# [TASK TO CARRY OUT]
Give again the line that contains "type = 'ConnectorGravity'" and every line after it to the end of the records. Keep them exactly as they are and add nothing.

DATA FOR REVIEW below:

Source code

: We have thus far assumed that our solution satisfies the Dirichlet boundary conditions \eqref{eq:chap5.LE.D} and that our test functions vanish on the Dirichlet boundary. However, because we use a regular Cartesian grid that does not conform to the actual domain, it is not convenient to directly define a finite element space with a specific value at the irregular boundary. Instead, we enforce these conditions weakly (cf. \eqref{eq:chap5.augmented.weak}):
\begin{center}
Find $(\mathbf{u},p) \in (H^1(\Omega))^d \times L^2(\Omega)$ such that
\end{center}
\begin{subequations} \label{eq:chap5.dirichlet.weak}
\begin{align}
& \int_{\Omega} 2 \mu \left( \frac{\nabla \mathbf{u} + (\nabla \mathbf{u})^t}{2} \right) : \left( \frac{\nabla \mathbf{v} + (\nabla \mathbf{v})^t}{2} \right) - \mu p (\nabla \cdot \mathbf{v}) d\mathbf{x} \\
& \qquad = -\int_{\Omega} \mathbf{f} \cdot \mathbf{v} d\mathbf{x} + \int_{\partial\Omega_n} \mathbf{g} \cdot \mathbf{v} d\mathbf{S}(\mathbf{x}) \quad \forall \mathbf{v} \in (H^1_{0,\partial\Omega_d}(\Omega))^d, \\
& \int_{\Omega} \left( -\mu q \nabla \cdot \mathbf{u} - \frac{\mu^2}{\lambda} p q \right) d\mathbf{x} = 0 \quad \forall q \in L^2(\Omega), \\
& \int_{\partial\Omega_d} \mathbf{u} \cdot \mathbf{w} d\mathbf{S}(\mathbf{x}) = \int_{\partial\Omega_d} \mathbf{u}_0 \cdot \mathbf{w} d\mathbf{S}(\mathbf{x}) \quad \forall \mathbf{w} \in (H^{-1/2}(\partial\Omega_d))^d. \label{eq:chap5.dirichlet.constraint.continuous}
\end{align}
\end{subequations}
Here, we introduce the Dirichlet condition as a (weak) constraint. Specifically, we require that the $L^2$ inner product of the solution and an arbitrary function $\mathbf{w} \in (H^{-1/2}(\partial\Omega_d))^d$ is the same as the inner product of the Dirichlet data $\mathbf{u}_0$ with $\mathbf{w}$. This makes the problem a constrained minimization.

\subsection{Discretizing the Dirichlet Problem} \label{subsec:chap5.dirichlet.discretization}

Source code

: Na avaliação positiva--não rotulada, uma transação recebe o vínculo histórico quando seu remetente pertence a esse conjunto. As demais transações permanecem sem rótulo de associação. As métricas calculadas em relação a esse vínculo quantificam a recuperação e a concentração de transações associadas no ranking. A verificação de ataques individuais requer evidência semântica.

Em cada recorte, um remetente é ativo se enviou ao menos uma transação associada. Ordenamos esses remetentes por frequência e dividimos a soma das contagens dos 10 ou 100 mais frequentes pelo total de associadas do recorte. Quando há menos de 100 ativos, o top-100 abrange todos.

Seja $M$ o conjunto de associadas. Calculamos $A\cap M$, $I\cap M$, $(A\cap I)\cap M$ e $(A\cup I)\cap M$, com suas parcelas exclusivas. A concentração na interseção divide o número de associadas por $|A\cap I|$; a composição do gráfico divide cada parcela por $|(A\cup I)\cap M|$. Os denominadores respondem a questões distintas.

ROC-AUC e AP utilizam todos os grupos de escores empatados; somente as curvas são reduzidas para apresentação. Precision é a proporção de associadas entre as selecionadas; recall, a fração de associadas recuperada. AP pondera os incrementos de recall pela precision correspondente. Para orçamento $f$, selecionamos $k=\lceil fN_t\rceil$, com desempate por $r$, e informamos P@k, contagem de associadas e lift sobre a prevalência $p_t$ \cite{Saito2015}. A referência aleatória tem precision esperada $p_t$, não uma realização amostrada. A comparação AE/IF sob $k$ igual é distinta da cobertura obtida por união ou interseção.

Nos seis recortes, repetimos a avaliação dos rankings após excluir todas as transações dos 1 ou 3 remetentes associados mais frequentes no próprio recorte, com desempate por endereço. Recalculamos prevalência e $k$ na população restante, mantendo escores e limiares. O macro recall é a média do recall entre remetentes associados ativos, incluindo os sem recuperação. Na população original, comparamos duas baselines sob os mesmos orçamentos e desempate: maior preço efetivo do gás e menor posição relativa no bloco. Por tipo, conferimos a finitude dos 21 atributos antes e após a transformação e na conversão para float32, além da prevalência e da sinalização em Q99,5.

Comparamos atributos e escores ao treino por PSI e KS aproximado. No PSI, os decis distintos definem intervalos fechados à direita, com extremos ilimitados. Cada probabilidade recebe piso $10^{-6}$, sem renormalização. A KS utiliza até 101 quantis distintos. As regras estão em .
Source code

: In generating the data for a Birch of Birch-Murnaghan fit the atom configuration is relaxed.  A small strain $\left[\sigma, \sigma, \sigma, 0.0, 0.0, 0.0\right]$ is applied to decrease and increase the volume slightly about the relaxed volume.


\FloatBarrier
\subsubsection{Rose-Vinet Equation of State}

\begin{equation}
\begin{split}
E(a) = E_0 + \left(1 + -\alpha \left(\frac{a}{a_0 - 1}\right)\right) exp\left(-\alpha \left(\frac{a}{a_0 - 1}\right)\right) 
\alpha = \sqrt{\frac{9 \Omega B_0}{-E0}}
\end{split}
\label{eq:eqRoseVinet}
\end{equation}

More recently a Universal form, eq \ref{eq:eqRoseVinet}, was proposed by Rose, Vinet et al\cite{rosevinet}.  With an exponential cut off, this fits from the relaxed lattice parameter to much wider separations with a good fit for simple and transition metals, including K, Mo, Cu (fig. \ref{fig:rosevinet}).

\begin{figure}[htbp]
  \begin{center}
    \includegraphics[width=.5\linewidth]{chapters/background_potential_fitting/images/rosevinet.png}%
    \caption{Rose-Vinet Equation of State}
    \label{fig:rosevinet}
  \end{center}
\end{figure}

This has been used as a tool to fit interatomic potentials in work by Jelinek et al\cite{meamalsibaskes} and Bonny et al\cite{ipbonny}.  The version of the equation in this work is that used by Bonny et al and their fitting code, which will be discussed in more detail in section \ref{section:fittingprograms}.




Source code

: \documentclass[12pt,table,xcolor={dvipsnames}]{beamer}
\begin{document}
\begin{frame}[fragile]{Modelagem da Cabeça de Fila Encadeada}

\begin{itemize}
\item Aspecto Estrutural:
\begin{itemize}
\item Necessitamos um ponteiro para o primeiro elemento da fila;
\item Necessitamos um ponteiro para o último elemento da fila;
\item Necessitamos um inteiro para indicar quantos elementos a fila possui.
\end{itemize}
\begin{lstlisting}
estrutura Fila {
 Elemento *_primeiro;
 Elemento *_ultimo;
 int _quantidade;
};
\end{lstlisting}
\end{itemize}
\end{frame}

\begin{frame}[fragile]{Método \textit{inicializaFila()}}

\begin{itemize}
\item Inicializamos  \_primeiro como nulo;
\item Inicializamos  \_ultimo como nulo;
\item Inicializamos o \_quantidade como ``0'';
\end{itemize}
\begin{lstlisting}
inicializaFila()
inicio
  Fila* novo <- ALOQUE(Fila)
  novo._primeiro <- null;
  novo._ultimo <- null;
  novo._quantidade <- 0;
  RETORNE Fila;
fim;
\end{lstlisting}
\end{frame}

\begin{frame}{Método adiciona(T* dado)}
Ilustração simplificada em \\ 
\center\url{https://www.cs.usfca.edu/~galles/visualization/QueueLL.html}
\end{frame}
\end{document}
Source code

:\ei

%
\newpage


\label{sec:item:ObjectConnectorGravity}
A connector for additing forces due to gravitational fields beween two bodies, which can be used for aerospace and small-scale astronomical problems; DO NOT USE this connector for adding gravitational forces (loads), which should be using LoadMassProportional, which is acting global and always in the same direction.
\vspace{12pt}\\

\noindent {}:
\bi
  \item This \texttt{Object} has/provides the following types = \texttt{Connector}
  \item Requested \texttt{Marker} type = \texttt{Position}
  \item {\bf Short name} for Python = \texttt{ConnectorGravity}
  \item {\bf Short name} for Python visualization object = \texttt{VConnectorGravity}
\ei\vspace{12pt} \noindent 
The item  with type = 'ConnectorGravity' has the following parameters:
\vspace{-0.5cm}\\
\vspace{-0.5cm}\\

End of DATA FOR REVIEW.

# [PROBLEM SOLUTION]
The item  with type = 'ConnectorGravity' has the following parameters:
\vspace{-0.5cm}\\
\vspace{-0.5cm}\\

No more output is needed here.